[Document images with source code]
◆ ◆ ◆ ◆ ◆

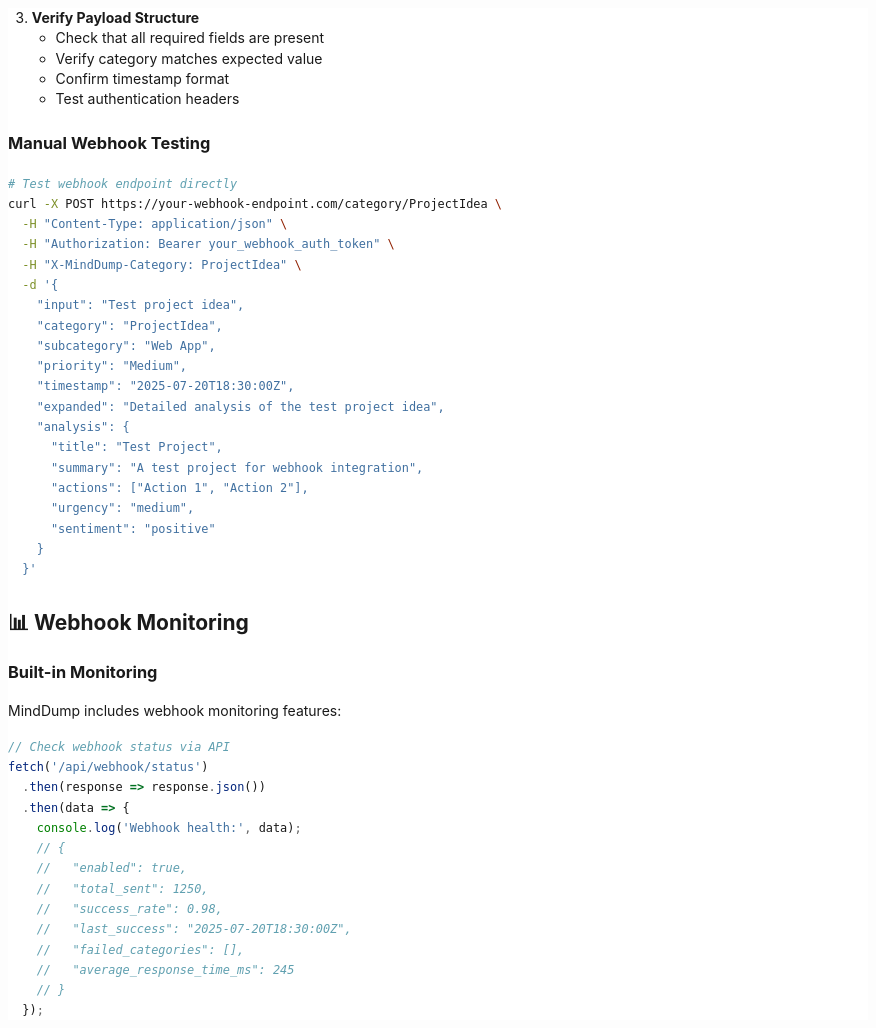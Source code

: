 3. **Verify Payload Structure**
   - Check that all required fields are present
   - Verify category matches expected value
   - Confirm timestamp format
   - Test authentication headers

### Manual Webhook Testing

```bash
# Test webhook endpoint directly
curl -X POST https://your-webhook-endpoint.com/category/ProjectIdea \
  -H "Content-Type: application/json" \
  -H "Authorization: Bearer your_webhook_auth_token" \
  -H "X-MindDump-Category: ProjectIdea" \
  -d '{
    "input": "Test project idea",
    "category": "ProjectIdea",
    "subcategory": "Web App",
    "priority": "Medium",
    "timestamp": "2025-07-20T18:30:00Z",
    "expanded": "Detailed analysis of the test project idea",
    "analysis": {
      "title": "Test Project",
      "summary": "A test project for webhook integration",
      "actions": ["Action 1", "Action 2"],
      "urgency": "medium",
      "sentiment": "positive"
    }
  }'
```

## 📊 Webhook Monitoring

### Built-in Monitoring

MindDump includes webhook monitoring features:

```javascript
// Check webhook status via API
fetch('/api/webhook/status')
  .then(response => response.json())
  .then(data => {
    console.log('Webhook health:', data);
    // {
    //   "enabled": true,
    //   "total_sent": 1250,
    //   "success_rate": 0.98,
    //   "last_success": "2025-07-20T18:30:00Z",
    //   "failed_categories": [],
    //   "average_response_time_ms": 245
    // }
  });
```
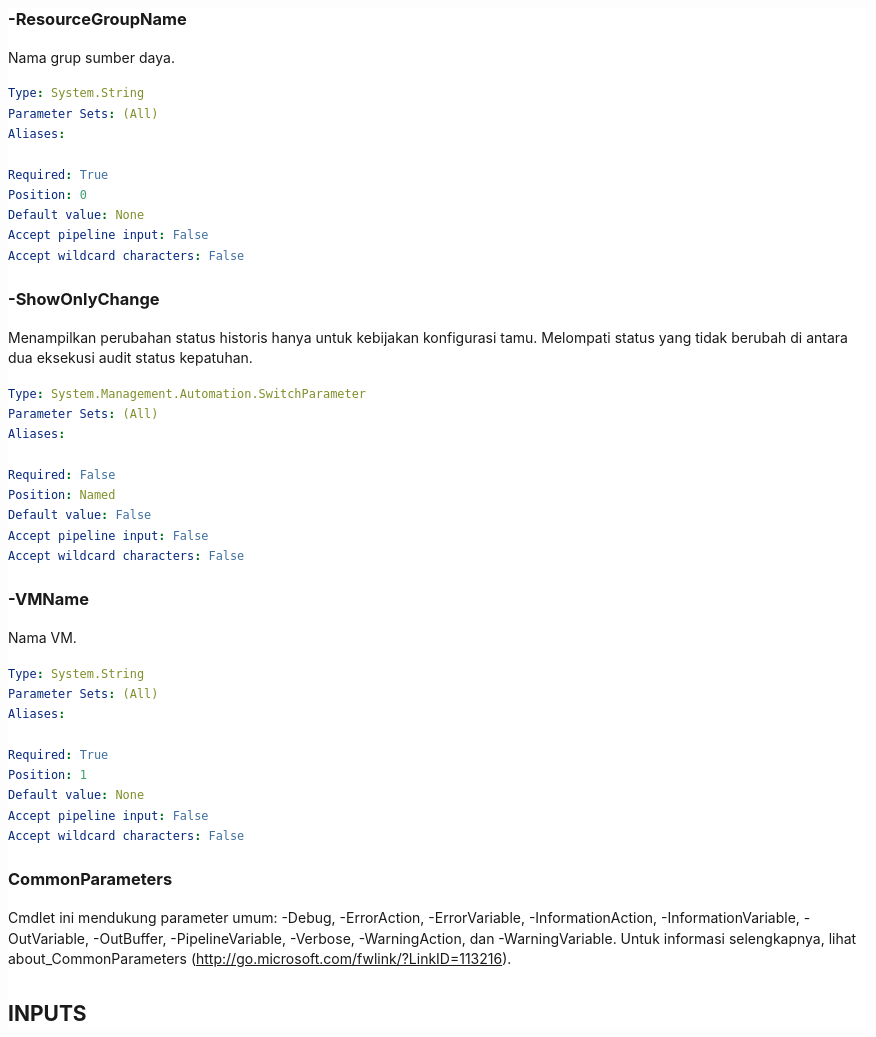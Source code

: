 ### -ResourceGroupName
Nama grup sumber daya.

```yaml
Type: System.String
Parameter Sets: (All)
Aliases:

Required: True
Position: 0
Default value: None
Accept pipeline input: False
Accept wildcard characters: False
```

### -ShowOnlyChange
Menampilkan perubahan status historis hanya untuk kebijakan konfigurasi tamu.
Melompati status yang tidak berubah di antara dua eksekusi audit status kepatuhan.

```yaml
Type: System.Management.Automation.SwitchParameter
Parameter Sets: (All)
Aliases:

Required: False
Position: Named
Default value: False
Accept pipeline input: False
Accept wildcard characters: False
```

### -VMName
Nama VM.

```yaml
Type: System.String
Parameter Sets: (All)
Aliases:

Required: True
Position: 1
Default value: None
Accept pipeline input: False
Accept wildcard characters: False
```

### CommonParameters
Cmdlet ini mendukung parameter umum: -Debug, -ErrorAction, -ErrorVariable, -InformationAction, -InformationVariable, -OutVariable, -OutBuffer, -PipelineVariable, -Verbose, -WarningAction, dan -WarningVariable. Untuk informasi selengkapnya, lihat about_CommonParameters (http://go.microsoft.com/fwlink/?LinkID=113216).

## INPUTS
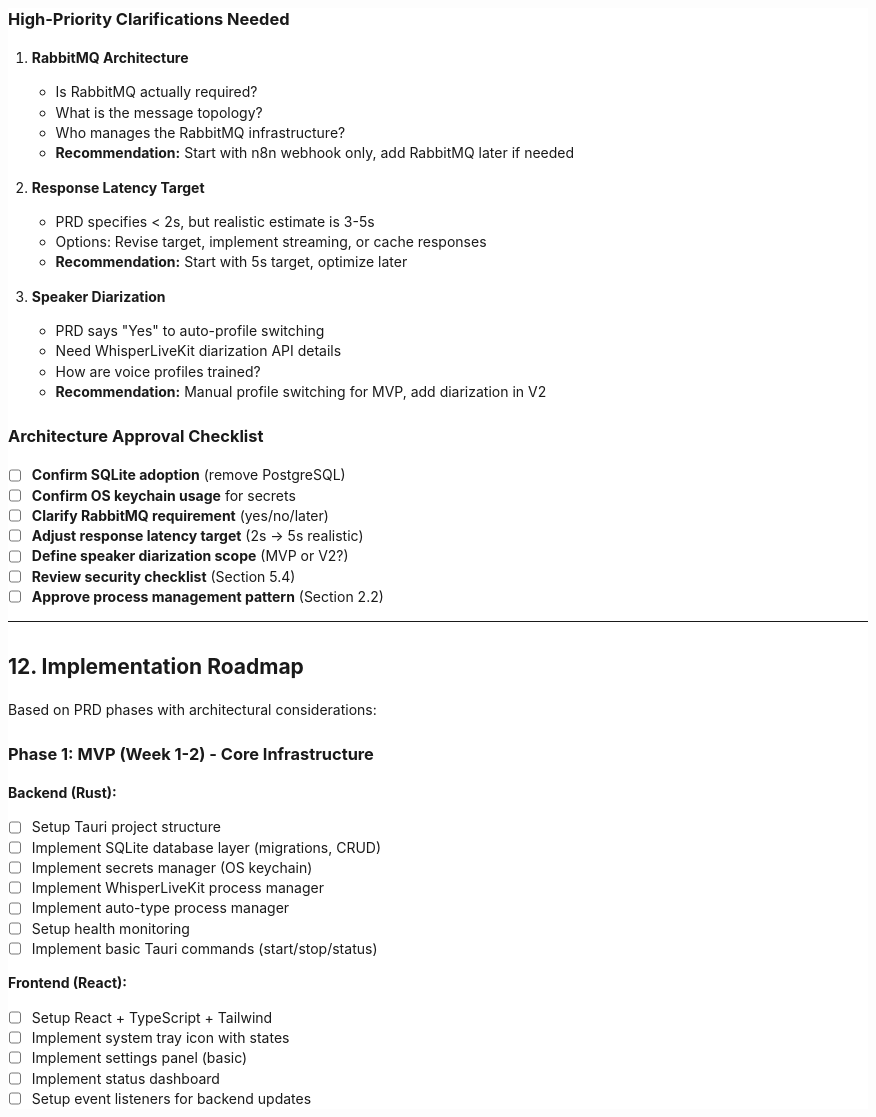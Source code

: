 ### High-Priority Clarifications Needed

1. **RabbitMQ Architecture**
   - Is RabbitMQ actually required?
   - What is the message topology?
   - Who manages the RabbitMQ infrastructure?
   - **Recommendation:** Start with n8n webhook only, add RabbitMQ later if needed

2. **Response Latency Target**
   - PRD specifies < 2s, but realistic estimate is 3-5s
   - Options: Revise target, implement streaming, or cache responses
   - **Recommendation:** Start with 5s target, optimize later

3. **Speaker Diarization**
   - PRD says "Yes" to auto-profile switching
   - Need WhisperLiveKit diarization API details
   - How are voice profiles trained?
   - **Recommendation:** Manual profile switching for MVP, add diarization in V2

### Architecture Approval Checklist

- [ ] **Confirm SQLite adoption** (remove PostgreSQL)
- [ ] **Confirm OS keychain usage** for secrets
- [ ] **Clarify RabbitMQ requirement** (yes/no/later)
- [ ] **Adjust response latency target** (2s → 5s realistic)
- [ ] **Define speaker diarization scope** (MVP or V2?)
- [ ] **Review security checklist** (Section 5.4)
- [ ] **Approve process management pattern** (Section 2.2)

---

## 12. Implementation Roadmap

Based on PRD phases with architectural considerations:

### Phase 1: MVP (Week 1-2) - Core Infrastructure

**Backend (Rust):**
- [ ] Setup Tauri project structure
- [ ] Implement SQLite database layer (migrations, CRUD)
- [ ] Implement secrets manager (OS keychain)
- [ ] Implement WhisperLiveKit process manager
- [ ] Implement auto-type process manager
- [ ] Setup health monitoring
- [ ] Implement basic Tauri commands (start/stop/status)

**Frontend (React):**
- [ ] Setup React + TypeScript + Tailwind
- [ ] Implement system tray icon with states
- [ ] Implement settings panel (basic)
- [ ] Implement status dashboard
- [ ] Setup event listeners for backend updates

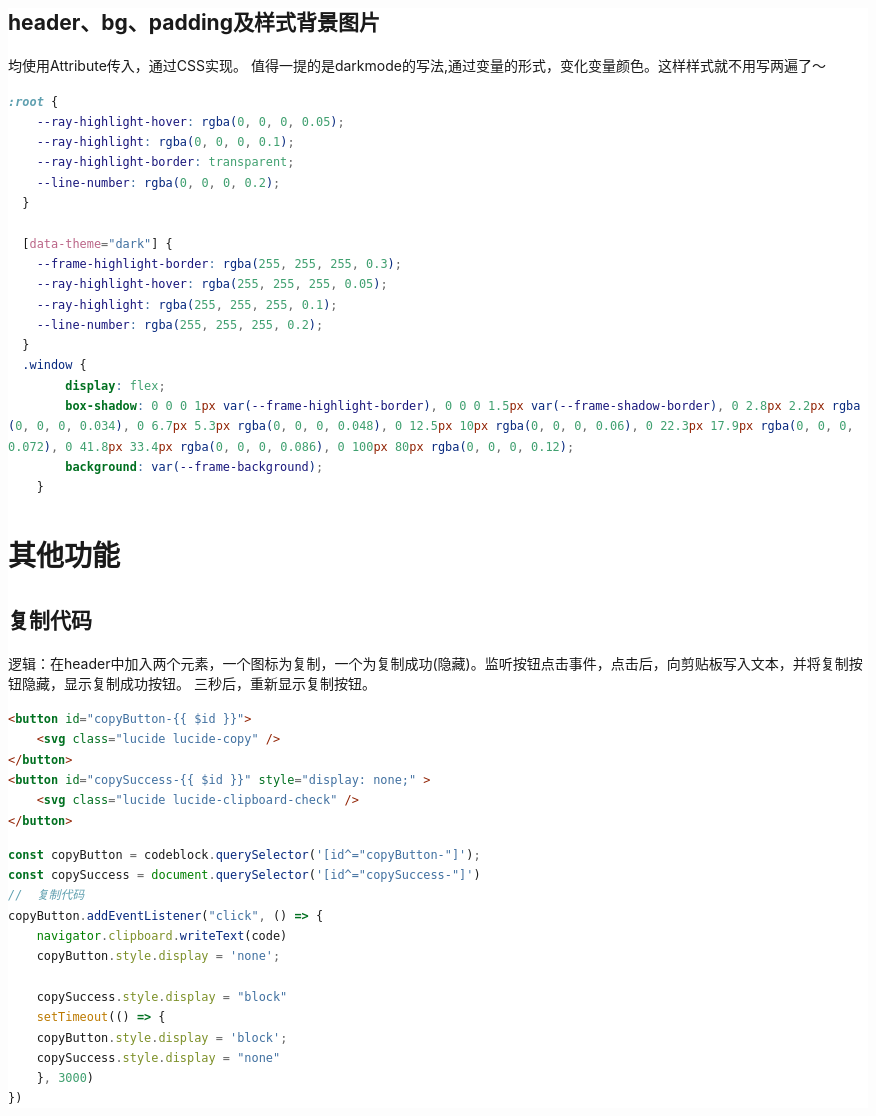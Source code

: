 ## header、bg、padding及样式背景图片
均使用Attribute传入，通过CSS实现。
值得一提的是darkmode的写法,通过变量的形式，变化变量颜色。这样样式就不用写两遍了～
```scss
:root {
    --ray-highlight-hover: rgba(0, 0, 0, 0.05);
    --ray-highlight: rgba(0, 0, 0, 0.1);
    --ray-highlight-border: transparent;
    --line-number: rgba(0, 0, 0, 0.2);
  }
  
  [data-theme="dark"] {
    --frame-highlight-border: rgba(255, 255, 255, 0.3);
    --ray-highlight-hover: rgba(255, 255, 255, 0.05);
    --ray-highlight: rgba(255, 255, 255, 0.1);
    --line-number: rgba(255, 255, 255, 0.2);
  }
  .window {
        display: flex;
        box-shadow: 0 0 0 1px var(--frame-highlight-border), 0 0 0 1.5px var(--frame-shadow-border), 0 2.8px 2.2px rgba(0, 0, 0, 0.034), 0 6.7px 5.3px rgba(0, 0, 0, 0.048), 0 12.5px 10px rgba(0, 0, 0, 0.06), 0 22.3px 17.9px rgba(0, 0, 0, 0.072), 0 41.8px 33.4px rgba(0, 0, 0, 0.086), 0 100px 80px rgba(0, 0, 0, 0.12);
        background: var(--frame-background);       
    }
```

# 其他功能

## 复制代码
逻辑：在header中加入两个元素，一个图标为复制，一个为复制成功(隐藏)。监听按钮点击事件，点击后，向剪贴板写入文本，并将复制按钮隐藏，显示复制成功按钮。
三秒后，重新显示复制按钮。

```html
<button id="copyButton-{{ $id }}">
    <svg class="lucide lucide-copy" />
</button>
<button id="copySuccess-{{ $id }}" style="display: none;" >
    <svg class="lucide lucide-clipboard-check" />
</button>
```
```javascript
const copyButton = codeblock.querySelector('[id^="copyButton-"]');
const copySuccess = document.querySelector('[id^="copySuccess-"]')
//  复制代码
copyButton.addEventListener("click", () => {
    navigator.clipboard.writeText(code)
    copyButton.style.display = 'none';

    copySuccess.style.display = "block"
    setTimeout(() => {
    copyButton.style.display = 'block';
    copySuccess.style.display = "none"
    }, 3000)
})
```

◆ ◆ ◆ ◆ ◆

## [Your assignment]
When you return the records, keep every word unchanged and drop the pictures.

## [Solution below]
Source code

: 3. **Verify Payload Structure**
   - Check that all required fields are present
   - Verify category matches expected value
   - Confirm timestamp format
   - Test authentication headers

### Manual Webhook Testing

```bash
# Test webhook endpoint directly
curl -X POST https://your-webhook-endpoint.com/category/ProjectIdea \
  -H "Content-Type: application/json" \
  -H "Authorization: Bearer your_webhook_auth_token" \
  -H "X-MindDump-Category: ProjectIdea" \
  -d '{
    "input": "Test project idea",
    "category": "ProjectIdea",
    "subcategory": "Web App",
    "priority": "Medium",
    "timestamp": "2025-07-20T18:30:00Z",
    "expanded": "Detailed analysis of the test project idea",
    "analysis": {
      "title": "Test Project",
      "summary": "A test project for webhook integration",
      "actions": ["Action 1", "Action 2"],
      "urgency": "medium",
      "sentiment": "positive"
    }
  }'
```

## 📊 Webhook Monitoring

### Built-in Monitoring

MindDump includes webhook monitoring features:

```javascript
// Check webhook status via API
fetch('/api/webhook/status')
  .then(response => response.json())
  .then(data => {
    console.log('Webhook health:', data);
    // {
    //   "enabled": true,
    //   "total_sent": 1250,
    //   "success_rate": 0.98,
    //   "last_success": "2025-07-20T18:30:00Z",
    //   "failed_categories": [],
    //   "average_response_time_ms": 245
    // }
  });
```
Source code

: ### -ResourceGroupName
Nama grup sumber daya.

```yaml
Type: System.String
Parameter Sets: (All)
Aliases:

Required: True
Position: 0
Default value: None
Accept pipeline input: False
Accept wildcard characters: False
```

### -ShowOnlyChange
Menampilkan perubahan status historis hanya untuk kebijakan konfigurasi tamu.
Melompati status yang tidak berubah di antara dua eksekusi audit status kepatuhan.

```yaml
Type: System.Management.Automation.SwitchParameter
Parameter Sets: (All)
Aliases:

Required: False
Position: Named
Default value: False
Accept pipeline input: False
Accept wildcard characters: False
```

### -VMName
Nama VM.

```yaml
Type: System.String
Parameter Sets: (All)
Aliases:

Required: True
Position: 1
Default value: None
Accept pipeline input: False
Accept wildcard characters: False
```

### CommonParameters
Cmdlet ini mendukung parameter umum: -Debug, -ErrorAction, -ErrorVariable, -InformationAction, -InformationVariable, -OutVariable, -OutBuffer, -PipelineVariable, -Verbose, -WarningAction, dan -WarningVariable. Untuk informasi selengkapnya, lihat about_CommonParameters (http://go.microsoft.com/fwlink/?LinkID=113216).

## INPUTS
Source code

: ### High-Priority Clarifications Needed

1. **RabbitMQ Architecture**
   - Is RabbitMQ actually required?
   - What is the message topology?
   - Who manages the RabbitMQ infrastructure?
   - **Recommendation:** Start with n8n webhook only, add RabbitMQ later if needed

2. **Response Latency Target**
   - PRD specifies < 2s, but realistic estimate is 3-5s
   - Options: Revise target, implement streaming, or cache responses
   - **Recommendation:** Start with 5s target, optimize later

3. **Speaker Diarization**
   - PRD says "Yes" to auto-profile switching
   - Need WhisperLiveKit diarization API details
   - How are voice profiles trained?
   - **Recommendation:** Manual profile switching for MVP, add diarization in V2

### Architecture Approval Checklist

- [ ] **Confirm SQLite adoption** (remove PostgreSQL)
- [ ] **Confirm OS keychain usage** for secrets
- [ ] **Clarify RabbitMQ requirement** (yes/no/later)
- [ ] **Adjust response latency target** (2s → 5s realistic)
- [ ] **Define speaker diarization scope** (MVP or V2?)
- [ ] **Review security checklist** (Section 5.4)
- [ ] **Approve process management pattern** (Section 2.2)

---

## 12. Implementation Roadmap

Based on PRD phases with architectural considerations:

### Phase 1: MVP (Week 1-2) - Core Infrastructure

**Backend (Rust):**
- [ ] Setup Tauri project structure
- [ ] Implement SQLite database layer (migrations, CRUD)
- [ ] Implement secrets manager (OS keychain)
- [ ] Implement WhisperLiveKit process manager
- [ ] Implement auto-type process manager
- [ ] Setup health monitoring
- [ ] Implement basic Tauri commands (start/stop/status)

**Frontend (React):**
- [ ] Setup React + TypeScript + Tailwind
- [ ] Implement system tray icon with states
- [ ] Implement settings panel (basic)
- [ ] Implement status dashboard
- [ ] Setup event listeners for backend updates

Source code

: ## header、bg、padding及样式背景图片
均使用Attribute传入，通过CSS实现。
值得一提的是darkmode的写法,通过变量的形式，变化变量颜色。这样样式就不用写两遍了～
```scss
:root {
    --ray-highlight-hover: rgba(0, 0, 0, 0.05);
    --ray-highlight: rgba(0, 0, 0, 0.1);
    --ray-highlight-border: transparent;
    --line-number: rgba(0, 0, 0, 0.2);
  }
  
  [data-theme="dark"] {
    --frame-highlight-border: rgba(255, 255, 255, 0.3);
    --ray-highlight-hover: rgba(255, 255, 255, 0.05);
    --ray-highlight: rgba(255, 255, 255, 0.1);
    --line-number: rgba(255, 255, 255, 0.2);
  }
  .window {
        display: flex;
        box-shadow: 0 0 0 1px var(--frame-highlight-border), 0 0 0 1.5px var(--frame-shadow-border), 0 2.8px 2.2px rgba(0, 0, 0, 0.034), 0 6.7px 5.3px rgba(0, 0, 0, 0.048), 0 12.5px 10px rgba(0, 0, 0, 0.06), 0 22.3px 17.9px rgba(0, 0, 0, 0.072), 0 41.8px 33.4px rgba(0, 0, 0, 0.086), 0 100px 80px rgba(0, 0, 0, 0.12);
        background: var(--frame-background);       
    }
```

# 其他功能

## 复制代码
逻辑：在header中加入两个元素，一个图标为复制，一个为复制成功(隐藏)。监听按钮点击事件，点击后，向剪贴板写入文本，并将复制按钮隐藏，显示复制成功按钮。
三秒后，重新显示复制按钮。

```html
<button id="copyButton-{{ $id }}">
    <svg class="lucide lucide-copy" />
</button>
<button id="copySuccess-{{ $id }}" style="display: none;" >
    <svg class="lucide lucide-clipboard-check" />
</button>
```
```javascript
const copyButton = codeblock.querySelector('[id^="copyButton-"]');
const copySuccess = document.querySelector('[id^="copySuccess-"]')
//  复制代码
copyButton.addEventListener("click", () => {
    navigator.clipboard.writeText(code)
    copyButton.style.display = 'none';

    copySuccess.style.display = "block"
    setTimeout(() => {
    copyButton.style.display = 'block';
    copySuccess.style.display = "none"
    }, 3000)
})
```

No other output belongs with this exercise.